A Novel Solution to the Klein-Gordon Equation in the Presence of a Strong Rotating Electric Field

TL;DR

This paper presents a new analytical solution to the Klein-Gordon equation under strong rotating electric fields, revealing significant deviations from traditional models and suggesting a need to revise existing QED cascade theories.

Contribution

A novel analytical solution to the Klein-Gordon equation in strong electric fields, highlighting conditions where standard wavefunctions are inadequate.

Findings

New solution differs significantly from Volkov wavefunction

Standard assumptions may lead to inaccuracies in QED cascade modeling

Conditions for solution validity are substantially different from previous estimates

Abstract

The Klein-Gordon equation in the presence of a strong electric field, taking the form of the Mathieu equation, is studied.
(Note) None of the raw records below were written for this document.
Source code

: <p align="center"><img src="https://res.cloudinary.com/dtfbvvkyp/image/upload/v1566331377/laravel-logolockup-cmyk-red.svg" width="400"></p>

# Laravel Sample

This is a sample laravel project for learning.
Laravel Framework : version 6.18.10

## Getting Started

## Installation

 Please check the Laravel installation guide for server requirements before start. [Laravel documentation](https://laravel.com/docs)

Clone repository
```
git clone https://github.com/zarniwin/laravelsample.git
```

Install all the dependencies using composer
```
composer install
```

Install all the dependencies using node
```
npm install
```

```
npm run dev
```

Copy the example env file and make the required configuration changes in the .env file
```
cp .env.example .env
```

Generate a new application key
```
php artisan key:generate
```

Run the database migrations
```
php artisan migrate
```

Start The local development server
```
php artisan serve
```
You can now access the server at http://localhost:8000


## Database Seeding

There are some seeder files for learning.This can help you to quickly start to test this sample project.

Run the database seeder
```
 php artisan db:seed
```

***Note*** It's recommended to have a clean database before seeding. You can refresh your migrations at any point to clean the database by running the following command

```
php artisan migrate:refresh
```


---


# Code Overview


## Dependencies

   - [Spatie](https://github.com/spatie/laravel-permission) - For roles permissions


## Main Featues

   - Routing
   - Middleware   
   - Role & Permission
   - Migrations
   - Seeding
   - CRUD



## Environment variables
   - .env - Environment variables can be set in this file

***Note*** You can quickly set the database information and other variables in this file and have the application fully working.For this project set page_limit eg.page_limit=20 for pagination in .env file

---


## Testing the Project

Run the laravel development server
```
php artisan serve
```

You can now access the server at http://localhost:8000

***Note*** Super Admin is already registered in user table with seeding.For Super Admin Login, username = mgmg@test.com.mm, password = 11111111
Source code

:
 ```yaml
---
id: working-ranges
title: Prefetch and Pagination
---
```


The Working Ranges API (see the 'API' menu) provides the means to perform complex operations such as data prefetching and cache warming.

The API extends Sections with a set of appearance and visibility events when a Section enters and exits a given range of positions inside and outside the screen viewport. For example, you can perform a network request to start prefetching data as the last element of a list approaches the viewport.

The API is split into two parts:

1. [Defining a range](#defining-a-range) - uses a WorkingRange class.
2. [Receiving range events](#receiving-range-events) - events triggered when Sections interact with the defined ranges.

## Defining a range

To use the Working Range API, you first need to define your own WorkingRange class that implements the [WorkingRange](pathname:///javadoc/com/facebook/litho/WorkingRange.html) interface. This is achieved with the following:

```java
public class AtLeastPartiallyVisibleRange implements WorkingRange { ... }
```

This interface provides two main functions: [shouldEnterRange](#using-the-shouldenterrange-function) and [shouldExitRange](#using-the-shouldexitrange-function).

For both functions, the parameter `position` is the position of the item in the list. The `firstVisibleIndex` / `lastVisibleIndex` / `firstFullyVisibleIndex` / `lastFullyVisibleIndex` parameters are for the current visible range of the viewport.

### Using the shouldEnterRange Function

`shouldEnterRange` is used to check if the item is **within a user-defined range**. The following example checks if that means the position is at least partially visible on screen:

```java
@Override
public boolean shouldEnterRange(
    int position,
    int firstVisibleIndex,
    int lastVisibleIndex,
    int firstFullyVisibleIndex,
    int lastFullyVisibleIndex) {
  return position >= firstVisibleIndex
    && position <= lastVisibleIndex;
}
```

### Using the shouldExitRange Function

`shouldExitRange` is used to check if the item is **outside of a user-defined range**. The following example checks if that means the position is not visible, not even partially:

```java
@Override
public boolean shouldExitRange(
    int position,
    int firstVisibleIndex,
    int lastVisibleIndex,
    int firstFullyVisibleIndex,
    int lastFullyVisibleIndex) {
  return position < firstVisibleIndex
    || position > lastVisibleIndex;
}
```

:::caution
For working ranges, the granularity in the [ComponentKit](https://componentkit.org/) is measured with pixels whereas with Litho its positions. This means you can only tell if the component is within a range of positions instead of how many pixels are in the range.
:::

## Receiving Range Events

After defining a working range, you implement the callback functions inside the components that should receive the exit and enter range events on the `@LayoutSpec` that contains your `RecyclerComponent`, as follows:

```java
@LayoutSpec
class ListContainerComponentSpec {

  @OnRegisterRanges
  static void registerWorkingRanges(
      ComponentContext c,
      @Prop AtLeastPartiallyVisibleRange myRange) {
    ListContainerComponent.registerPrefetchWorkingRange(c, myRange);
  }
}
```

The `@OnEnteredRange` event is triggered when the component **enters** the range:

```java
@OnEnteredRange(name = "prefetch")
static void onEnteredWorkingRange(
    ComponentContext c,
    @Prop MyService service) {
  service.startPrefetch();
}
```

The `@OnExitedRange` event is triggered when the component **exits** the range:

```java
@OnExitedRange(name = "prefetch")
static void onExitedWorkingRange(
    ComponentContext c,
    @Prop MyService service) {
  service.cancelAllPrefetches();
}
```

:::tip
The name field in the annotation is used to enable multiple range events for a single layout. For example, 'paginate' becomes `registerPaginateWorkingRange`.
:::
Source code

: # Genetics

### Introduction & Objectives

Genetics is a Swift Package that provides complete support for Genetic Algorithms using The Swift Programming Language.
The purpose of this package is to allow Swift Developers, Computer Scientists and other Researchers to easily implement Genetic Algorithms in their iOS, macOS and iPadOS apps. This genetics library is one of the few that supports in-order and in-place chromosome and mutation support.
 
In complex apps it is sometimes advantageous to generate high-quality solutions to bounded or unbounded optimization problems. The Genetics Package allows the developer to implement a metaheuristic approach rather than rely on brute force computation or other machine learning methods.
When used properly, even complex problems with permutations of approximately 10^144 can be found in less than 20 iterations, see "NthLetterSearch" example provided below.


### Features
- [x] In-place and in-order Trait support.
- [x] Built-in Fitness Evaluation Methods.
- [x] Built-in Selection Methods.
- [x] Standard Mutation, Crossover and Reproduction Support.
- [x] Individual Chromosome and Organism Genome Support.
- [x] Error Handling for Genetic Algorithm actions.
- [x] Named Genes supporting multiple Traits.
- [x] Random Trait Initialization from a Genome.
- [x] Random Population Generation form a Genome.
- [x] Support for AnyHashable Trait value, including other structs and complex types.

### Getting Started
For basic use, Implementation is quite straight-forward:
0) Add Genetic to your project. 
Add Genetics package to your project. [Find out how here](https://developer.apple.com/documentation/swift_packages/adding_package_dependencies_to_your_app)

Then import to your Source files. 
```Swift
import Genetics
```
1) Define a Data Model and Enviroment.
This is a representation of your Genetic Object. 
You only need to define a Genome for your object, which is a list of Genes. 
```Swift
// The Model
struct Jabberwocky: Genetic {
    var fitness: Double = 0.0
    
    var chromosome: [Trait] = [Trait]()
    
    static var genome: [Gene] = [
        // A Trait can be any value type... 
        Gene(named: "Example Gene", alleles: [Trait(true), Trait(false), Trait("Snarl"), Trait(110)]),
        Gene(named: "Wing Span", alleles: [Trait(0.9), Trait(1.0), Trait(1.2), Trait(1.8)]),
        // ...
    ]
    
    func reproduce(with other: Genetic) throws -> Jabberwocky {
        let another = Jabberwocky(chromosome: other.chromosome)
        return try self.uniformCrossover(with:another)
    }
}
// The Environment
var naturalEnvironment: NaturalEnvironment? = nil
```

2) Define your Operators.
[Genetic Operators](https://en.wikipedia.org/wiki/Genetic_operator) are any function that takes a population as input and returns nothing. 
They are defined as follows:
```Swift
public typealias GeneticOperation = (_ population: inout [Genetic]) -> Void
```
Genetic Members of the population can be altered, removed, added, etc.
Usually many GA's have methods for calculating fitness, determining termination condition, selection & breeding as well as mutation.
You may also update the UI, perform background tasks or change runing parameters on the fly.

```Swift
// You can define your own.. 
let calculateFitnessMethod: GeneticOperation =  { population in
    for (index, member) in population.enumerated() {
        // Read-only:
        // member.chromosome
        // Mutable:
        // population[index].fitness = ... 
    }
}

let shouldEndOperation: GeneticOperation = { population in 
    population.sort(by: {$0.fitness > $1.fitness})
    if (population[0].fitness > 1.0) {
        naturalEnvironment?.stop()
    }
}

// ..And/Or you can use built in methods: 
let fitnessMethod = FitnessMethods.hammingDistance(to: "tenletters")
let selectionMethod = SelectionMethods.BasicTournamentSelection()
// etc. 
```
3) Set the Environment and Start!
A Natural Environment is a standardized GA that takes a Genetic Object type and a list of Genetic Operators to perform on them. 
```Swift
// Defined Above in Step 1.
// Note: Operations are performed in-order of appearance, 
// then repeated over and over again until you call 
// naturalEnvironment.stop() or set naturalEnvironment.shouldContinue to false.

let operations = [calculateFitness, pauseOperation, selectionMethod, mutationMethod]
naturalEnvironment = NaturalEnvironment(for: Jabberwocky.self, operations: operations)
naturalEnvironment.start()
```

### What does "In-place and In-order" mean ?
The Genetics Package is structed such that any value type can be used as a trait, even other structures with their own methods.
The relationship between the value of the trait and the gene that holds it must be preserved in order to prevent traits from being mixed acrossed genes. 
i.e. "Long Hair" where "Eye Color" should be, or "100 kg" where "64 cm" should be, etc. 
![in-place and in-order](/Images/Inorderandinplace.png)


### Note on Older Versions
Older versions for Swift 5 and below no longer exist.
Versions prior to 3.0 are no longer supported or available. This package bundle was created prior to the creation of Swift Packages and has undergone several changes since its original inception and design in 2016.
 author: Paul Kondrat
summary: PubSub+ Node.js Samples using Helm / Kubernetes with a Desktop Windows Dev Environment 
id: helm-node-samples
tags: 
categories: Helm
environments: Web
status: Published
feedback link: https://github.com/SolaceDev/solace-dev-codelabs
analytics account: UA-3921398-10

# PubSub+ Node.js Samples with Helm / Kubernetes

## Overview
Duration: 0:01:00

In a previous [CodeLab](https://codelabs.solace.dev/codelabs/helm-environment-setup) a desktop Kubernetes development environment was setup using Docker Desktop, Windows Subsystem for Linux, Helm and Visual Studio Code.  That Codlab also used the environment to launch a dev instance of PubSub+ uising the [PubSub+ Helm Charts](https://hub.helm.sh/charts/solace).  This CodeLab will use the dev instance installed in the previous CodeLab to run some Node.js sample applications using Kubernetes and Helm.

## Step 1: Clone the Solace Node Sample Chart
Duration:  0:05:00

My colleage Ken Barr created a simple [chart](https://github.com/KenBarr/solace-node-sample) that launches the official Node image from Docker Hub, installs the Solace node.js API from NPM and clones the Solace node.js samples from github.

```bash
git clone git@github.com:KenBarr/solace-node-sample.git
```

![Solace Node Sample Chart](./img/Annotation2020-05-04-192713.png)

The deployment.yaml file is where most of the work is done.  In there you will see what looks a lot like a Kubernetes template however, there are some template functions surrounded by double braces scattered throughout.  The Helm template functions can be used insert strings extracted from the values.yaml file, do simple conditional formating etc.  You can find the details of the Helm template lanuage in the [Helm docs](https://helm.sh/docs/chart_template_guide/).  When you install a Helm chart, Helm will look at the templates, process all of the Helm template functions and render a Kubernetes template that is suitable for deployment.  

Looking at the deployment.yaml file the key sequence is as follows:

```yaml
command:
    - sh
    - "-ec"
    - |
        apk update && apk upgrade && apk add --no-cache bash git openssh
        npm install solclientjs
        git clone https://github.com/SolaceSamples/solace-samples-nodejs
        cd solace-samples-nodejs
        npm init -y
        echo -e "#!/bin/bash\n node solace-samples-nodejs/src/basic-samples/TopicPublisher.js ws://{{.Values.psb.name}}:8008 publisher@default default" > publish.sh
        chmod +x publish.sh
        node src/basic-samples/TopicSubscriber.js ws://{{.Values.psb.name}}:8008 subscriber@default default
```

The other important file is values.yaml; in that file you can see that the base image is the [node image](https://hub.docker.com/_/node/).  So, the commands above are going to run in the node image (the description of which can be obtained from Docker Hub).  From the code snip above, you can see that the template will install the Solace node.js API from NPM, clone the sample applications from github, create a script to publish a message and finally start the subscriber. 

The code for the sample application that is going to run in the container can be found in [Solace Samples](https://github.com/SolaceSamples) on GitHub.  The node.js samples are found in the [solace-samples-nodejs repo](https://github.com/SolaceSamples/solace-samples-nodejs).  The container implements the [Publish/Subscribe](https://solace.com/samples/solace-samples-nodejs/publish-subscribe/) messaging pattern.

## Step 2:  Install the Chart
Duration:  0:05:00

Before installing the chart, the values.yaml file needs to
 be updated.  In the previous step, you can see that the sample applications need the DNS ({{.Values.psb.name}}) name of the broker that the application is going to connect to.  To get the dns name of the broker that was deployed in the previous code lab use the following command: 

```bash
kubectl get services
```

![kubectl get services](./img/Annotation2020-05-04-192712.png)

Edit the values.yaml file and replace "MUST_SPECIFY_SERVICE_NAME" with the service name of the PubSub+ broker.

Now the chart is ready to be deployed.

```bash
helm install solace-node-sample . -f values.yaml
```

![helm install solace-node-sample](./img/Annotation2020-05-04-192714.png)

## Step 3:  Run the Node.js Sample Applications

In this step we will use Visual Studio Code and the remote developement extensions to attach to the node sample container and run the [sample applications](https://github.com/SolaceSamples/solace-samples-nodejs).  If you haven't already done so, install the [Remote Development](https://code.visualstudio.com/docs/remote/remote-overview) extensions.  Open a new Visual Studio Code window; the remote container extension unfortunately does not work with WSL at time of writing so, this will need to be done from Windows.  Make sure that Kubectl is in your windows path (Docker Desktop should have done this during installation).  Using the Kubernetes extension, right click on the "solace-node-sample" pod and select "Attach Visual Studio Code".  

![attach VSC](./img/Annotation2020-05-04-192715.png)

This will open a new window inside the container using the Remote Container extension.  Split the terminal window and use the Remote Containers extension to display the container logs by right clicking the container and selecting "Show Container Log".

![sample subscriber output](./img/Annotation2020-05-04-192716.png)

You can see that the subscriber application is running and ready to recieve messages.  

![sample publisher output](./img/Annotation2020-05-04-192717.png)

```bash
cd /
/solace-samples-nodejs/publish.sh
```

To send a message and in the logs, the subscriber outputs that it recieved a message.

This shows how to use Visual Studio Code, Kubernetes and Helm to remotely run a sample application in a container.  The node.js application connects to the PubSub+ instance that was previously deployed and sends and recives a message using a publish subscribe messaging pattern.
A novel analytical solution is derived for particles whose asymptotic energy is much lower or much higher than the electromagnetic field amplitude. The condition for which the new solution recovers the familiar Volkov wavefunction naturally follows. When not satisfied, significant deviation from the Volkov wavefunction is demonstrated. The new condition is shown to differ by orders of magnitudes from the commonly used one. As this equation describes (neglecting spin effects) the emission processes and the particle motion in Quantum Electrodynamics (QED) cascades, our results suggest that the standard theoretical approach towards this phenomenon should be revised.